Although it had been renovated numerous times, there was never any real attempt to change the exterior from the pseudo-Spanish style stucco box to something more modern.  Because of its simplicity, we saw the potential of the building to become a simple, elegant volume.


Because we have been doing most of the work ourselves, the renovation has happened slowly, beginning with those elements that just made it livable. And over the two year period, we’ve begun slowly adding design elements.


The building is clad in cement board with recessed aluminum windows. Why those material choices? The cement board was chosen for its simplicity and the honesty of its materiality.  The clear coating reveals the richness of the board and the nailing pattern across the surface.  We felt that there was beauty to that that one just can’t get with a stucco surface.  The deep recessed windows came out of the need to flatten the surface of the building.  The existing building essentially required a second layer, and that process ultimately made the walls incredibly thick.  Recessing the windows was a way of expressing that thickness.


You have stripped the interior back to its essentials, exposing the 1930′s wood frame construction. Tell us how those design decisions impact they way you work and live in the space? Nearly everything we own is modern.  The exposed wood (and the shelving that was made from wood salvaged during the renovation phase) made for a contrast with those more modern elements in a way that we felt was complimentary to both. I’m not sure that particular aspect dramatically changed how we live so much as it highlights the aesthetic qualities of both.  What does change our lives is the live/work configuration of living upstairs and working downstairs, as well as the incredibly vibrant Silver Lake neighborhood.

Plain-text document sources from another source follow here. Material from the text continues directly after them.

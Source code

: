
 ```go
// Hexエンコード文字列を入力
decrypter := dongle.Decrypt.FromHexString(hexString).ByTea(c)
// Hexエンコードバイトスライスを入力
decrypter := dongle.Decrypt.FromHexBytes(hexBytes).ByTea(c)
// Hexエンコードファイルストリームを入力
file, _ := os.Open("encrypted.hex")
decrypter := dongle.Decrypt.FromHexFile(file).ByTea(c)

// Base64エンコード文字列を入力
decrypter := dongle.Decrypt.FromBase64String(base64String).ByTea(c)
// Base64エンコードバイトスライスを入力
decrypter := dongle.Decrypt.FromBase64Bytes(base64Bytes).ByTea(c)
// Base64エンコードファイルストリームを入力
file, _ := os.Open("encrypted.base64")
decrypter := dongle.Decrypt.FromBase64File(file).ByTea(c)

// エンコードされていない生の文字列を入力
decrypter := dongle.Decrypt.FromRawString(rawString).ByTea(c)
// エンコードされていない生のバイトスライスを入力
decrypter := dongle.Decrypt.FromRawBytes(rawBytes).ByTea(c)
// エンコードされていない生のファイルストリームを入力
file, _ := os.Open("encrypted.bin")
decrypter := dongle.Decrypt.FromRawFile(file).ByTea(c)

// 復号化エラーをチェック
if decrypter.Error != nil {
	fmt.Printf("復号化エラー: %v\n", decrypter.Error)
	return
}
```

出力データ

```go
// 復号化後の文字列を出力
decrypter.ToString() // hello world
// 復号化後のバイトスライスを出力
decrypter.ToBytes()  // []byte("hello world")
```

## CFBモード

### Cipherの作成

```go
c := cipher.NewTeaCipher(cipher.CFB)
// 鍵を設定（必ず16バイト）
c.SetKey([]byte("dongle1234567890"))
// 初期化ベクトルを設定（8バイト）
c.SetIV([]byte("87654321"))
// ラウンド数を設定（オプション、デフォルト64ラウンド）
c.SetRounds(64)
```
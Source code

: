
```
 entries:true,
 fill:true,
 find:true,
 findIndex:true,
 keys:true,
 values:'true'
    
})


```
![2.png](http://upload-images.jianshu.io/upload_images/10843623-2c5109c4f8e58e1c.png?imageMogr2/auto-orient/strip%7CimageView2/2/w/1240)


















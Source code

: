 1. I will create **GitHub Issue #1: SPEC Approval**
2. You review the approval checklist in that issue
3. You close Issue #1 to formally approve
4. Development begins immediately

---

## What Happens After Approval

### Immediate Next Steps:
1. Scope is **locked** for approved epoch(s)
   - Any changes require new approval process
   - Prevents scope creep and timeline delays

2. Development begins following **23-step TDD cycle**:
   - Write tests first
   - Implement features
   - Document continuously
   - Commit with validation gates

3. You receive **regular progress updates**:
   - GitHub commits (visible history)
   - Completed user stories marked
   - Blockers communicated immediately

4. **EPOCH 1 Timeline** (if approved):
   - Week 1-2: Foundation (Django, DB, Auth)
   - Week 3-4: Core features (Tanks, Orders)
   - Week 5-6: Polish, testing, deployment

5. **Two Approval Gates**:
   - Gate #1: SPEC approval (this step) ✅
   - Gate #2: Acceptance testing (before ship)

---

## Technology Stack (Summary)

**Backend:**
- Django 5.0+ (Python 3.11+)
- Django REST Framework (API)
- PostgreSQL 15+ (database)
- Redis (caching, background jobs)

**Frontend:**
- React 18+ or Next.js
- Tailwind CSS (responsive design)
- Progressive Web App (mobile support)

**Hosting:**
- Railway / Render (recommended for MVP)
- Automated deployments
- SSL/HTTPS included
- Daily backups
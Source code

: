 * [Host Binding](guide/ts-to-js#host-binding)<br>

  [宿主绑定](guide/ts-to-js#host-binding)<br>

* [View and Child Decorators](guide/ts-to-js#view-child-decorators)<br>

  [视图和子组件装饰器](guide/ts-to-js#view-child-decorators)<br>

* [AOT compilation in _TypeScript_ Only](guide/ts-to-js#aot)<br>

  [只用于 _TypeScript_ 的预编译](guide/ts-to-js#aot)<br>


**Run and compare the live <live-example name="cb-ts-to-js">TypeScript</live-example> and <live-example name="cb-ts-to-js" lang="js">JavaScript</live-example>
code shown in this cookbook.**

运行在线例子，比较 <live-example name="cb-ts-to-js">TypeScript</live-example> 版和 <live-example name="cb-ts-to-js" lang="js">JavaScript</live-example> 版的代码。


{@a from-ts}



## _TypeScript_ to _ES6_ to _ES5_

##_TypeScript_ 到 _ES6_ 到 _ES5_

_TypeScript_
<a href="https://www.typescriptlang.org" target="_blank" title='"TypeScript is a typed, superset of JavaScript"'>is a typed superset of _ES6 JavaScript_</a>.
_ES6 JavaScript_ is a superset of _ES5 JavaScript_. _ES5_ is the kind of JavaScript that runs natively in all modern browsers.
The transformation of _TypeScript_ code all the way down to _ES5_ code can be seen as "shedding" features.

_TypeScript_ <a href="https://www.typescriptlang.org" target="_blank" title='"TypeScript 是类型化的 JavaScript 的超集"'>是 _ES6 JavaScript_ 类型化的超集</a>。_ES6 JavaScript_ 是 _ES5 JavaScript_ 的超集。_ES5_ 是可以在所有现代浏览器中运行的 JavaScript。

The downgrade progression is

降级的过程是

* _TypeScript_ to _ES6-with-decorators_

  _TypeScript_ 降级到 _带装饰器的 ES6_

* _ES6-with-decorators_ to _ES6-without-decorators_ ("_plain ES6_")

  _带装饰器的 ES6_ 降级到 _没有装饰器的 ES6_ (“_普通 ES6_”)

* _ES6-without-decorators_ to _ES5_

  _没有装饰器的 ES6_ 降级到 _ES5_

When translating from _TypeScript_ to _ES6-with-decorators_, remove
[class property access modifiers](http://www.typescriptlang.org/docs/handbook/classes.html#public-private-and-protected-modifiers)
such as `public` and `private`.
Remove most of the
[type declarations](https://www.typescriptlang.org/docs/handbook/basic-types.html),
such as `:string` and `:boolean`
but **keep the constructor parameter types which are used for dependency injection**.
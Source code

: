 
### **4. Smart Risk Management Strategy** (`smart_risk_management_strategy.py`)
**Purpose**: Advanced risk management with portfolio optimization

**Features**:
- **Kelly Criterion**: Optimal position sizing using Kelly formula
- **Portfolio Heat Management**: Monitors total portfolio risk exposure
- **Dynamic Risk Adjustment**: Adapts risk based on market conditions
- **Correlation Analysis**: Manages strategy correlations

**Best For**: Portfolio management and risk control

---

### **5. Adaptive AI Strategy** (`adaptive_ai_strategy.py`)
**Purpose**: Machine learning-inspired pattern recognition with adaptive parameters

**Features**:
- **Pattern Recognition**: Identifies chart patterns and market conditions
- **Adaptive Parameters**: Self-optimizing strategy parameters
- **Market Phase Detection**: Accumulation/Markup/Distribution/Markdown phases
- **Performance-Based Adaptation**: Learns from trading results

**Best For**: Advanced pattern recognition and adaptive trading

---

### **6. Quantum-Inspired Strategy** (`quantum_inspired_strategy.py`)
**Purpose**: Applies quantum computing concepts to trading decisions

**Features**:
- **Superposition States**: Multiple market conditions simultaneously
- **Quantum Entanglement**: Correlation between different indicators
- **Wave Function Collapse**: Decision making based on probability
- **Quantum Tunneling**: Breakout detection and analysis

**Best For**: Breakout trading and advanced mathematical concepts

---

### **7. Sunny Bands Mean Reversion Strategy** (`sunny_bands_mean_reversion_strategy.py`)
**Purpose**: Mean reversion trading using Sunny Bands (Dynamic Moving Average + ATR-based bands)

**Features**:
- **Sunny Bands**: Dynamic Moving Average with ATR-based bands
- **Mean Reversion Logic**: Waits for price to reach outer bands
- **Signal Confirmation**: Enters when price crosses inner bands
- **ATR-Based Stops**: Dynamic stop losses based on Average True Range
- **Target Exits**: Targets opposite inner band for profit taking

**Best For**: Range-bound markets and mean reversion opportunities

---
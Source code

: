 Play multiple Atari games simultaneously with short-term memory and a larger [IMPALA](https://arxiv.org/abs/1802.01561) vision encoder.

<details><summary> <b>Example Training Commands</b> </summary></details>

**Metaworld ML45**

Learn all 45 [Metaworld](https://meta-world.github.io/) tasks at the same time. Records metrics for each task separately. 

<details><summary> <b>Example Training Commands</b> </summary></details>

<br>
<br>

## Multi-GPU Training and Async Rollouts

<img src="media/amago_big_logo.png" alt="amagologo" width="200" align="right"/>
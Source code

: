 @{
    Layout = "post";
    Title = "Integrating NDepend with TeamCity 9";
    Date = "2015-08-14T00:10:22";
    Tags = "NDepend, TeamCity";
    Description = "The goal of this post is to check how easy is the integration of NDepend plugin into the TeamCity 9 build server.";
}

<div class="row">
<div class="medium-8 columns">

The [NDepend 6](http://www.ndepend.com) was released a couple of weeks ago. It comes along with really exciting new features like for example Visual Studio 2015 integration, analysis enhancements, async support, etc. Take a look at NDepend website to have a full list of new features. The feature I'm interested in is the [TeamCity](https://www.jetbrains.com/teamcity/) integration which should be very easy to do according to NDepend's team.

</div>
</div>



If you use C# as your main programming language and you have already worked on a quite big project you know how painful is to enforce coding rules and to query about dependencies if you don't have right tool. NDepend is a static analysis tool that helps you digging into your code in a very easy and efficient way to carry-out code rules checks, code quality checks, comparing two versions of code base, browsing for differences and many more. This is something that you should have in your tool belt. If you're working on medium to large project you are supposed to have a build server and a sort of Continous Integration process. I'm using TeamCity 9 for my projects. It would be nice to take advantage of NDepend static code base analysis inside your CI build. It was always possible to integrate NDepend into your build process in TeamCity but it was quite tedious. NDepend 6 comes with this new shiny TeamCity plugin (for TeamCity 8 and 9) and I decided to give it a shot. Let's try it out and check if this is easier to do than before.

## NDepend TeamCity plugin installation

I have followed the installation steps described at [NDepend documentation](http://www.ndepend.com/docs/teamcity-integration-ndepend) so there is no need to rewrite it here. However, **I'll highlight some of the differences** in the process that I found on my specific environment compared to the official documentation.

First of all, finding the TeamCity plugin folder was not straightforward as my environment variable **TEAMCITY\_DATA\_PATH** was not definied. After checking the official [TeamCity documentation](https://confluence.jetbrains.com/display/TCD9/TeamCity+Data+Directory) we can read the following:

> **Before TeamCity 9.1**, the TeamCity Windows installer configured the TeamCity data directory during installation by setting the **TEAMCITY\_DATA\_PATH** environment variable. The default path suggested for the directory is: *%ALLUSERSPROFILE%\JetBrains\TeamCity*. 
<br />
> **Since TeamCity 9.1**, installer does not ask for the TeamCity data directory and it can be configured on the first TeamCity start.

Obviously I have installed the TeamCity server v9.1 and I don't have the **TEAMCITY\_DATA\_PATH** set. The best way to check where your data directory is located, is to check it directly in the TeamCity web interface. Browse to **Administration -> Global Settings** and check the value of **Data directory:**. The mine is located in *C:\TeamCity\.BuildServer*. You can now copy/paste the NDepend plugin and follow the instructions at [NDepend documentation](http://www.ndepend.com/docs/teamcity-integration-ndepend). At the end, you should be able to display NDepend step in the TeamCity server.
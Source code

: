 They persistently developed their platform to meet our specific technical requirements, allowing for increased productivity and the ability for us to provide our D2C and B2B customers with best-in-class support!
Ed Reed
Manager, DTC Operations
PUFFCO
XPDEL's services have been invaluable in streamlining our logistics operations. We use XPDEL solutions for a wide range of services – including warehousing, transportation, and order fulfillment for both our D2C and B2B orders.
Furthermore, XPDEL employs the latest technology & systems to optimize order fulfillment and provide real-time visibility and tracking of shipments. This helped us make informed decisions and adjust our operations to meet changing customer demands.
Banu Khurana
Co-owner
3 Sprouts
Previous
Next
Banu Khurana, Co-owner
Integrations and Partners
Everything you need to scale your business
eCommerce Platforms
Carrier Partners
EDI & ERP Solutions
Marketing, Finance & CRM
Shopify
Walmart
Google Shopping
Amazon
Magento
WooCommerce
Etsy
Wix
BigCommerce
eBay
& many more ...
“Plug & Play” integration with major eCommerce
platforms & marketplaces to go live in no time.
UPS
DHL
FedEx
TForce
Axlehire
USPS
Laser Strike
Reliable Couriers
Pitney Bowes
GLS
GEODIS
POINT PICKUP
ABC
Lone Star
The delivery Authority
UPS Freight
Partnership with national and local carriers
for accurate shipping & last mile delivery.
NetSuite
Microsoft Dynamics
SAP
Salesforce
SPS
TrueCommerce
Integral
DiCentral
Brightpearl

What inspires you in your work? We’re occasionally asked this question, and we always have a hard time answering it.  While we love the work of so many architects (Gaudi, Otto, Miralles, Saarinen to name a few), our work more often works in an evolutionary way.  We tend to draw on unanswered questions and tectonic discoveries produced in previous projects as well as specific contextual problems of a given project (a site constraint, for example).  It’s also fair to say that we’re constantly inspired by our students (at the Southern California Institute of Architecture – SCI-Arc).